Levantamento do IBGE mostra que a alta da produção de cacau no Pará foi de 200% entre 2005 e 2018, com uma média aproximada de 6 mil toneladas por ano. “Se o Pará fosse um país, seria o oitavo maior produtor de cacau do mundo”, diz Fernando Mendes, chefe do Centro de Pesquisas do Cacau, da Superintendência da Ceplac no Pará.
Segundo os especialistas, os cacauicultores do Pará têm encontrado condições favoráveis para produção e recebido incentivos do governo local. Na Bahia, a administração estadual também tem uma proposta de dobrar a produção até 2022, passando das atuais 120 mil toneladas para 240 mil ou até 270 mil toneladas por ano.

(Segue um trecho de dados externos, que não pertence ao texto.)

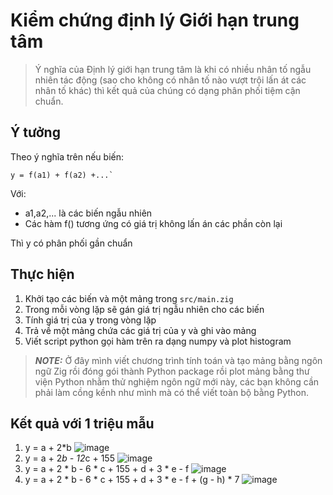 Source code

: # Kiểm chứng định lý Giới hạn trung tâm

> Ý nghĩa của Định lý giới hạn trung tâm là khi có nhiều nhân tố ngẫu nhiên tác động (sao cho không có nhân tố nào vượt trội lấn át các nhân tố khác) thì kết quả của chúng có dạng phân phối tiệm cận chuẩn.

## Ý tưởng
Theo ý nghĩa trên nếu biến:
```
y = f(a1) + f(a2) +...`
```
Với:
- a1,a2,... là các biến ngẫu nhiên
- Các hàm f() tương ứng có giá trị không lấn án các phần còn lại

Thì y có phân phối gần chuẩn

## Thực hiện
1. Khởi tạo các biến và một mảng trong `src/main.zig`
2. Trong mỗi vòng lặp sẽ gán giá trị ngẫu nhiên cho các biến
3. Tính giá trị của y trong vòng lặp 
4. Trả về một mảng chứa các giá trị của y và ghi vào mảng
5. Viết script python gọi hàm trên ra dạng numpy và plot histogram

> **_NOTE:_**  Ở đây mình viết chương trình tính toán và tạo mảng bằng ngôn ngữ Zig rồi đóng gói thành Python package rồi plot mảng bằng thư viện Python nhằm thử nghiệm ngôn ngữ mới này, các bạn không cần phải làm cồng kềnh như mình mà có thể viết toàn bộ bằng Python.

## Kết quả với 1 triệu mẫu
1. y = a + 2*b
![image](https://user-images.githubusercontent.com/84069686/194537097-71a4f922-e5c6-4fdb-bb12-31b62184aafe.png)
2. y = a + 2*b - 12*c + 155
![image](https://user-images.githubusercontent.com/84069686/194537222-a6708c96-a4b2-4664-b278-3bc8ddf08d73.png)
3. y = a + 2 * b - 6 * c + 155 + d + 3 * e - f
![image](https://user-images.githubusercontent.com/84069686/194537330-ffb392c6-92a6-4318-b03d-80ca7498da53.png)
4. y = a + 2 * b - 6 * c + 155 + d + 3 * e - f + (g - h) * 7
![image](https://user-images.githubusercontent.com/84069686/194537391-ada857c7-d73f-4b79-972e-174a61ad437c.png)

“A planta hoje responde aos insumos e ao manejo, e resiste de certa forma à vassoura-de-bruxa. Então, o estado acredita que é possível dobrar a produção em cinco anos. E a Ceplac é parceira no programa, pois já desenvolveu a tecnologia e tem acesso aos produtores”, conta Fernando Ribeiro, assessor técnico e ambiental da Ceplac Bahia.
Por que investir no cacau?
O cacau não está entre as primeiras culturas no ranking do Produto Interno Bruto (PIB). Atualmente, o PIB da cadeia produtiva do cacau ultrapassa R$ 20 bilhões, valor gerado principalmente pela indústria processadora das amêndoas e de produção do chocolate. Nas regiões produtoras, a cultura cacaueira mobiliza uma rede grande de mão de obra e apresenta forte impacto social, econômica e cultural.
Em todo o país, atualmente, só a indústria processadora emprega diretamente quase 29 mil pessoas, conforme dados da AIPC e do IBGE. Somente no estado do Pará, a cadeia produtiva tem o envolvimento indireto de mais de 240 mil pessoas e outras 60 mil de forma direta. Na Bahia, a região cacaueira mobiliza pelo menos três milhões de pessoas em 110 municípios.
“O cacau tem um apelo social e um apelo de sustentabilidade, um dos poucos cultivos no mundo que é sustentável mesmo. Ele é ambientalmente favorável, socialmente benéfico e economicamente viável”, ressalta Manfred Muller.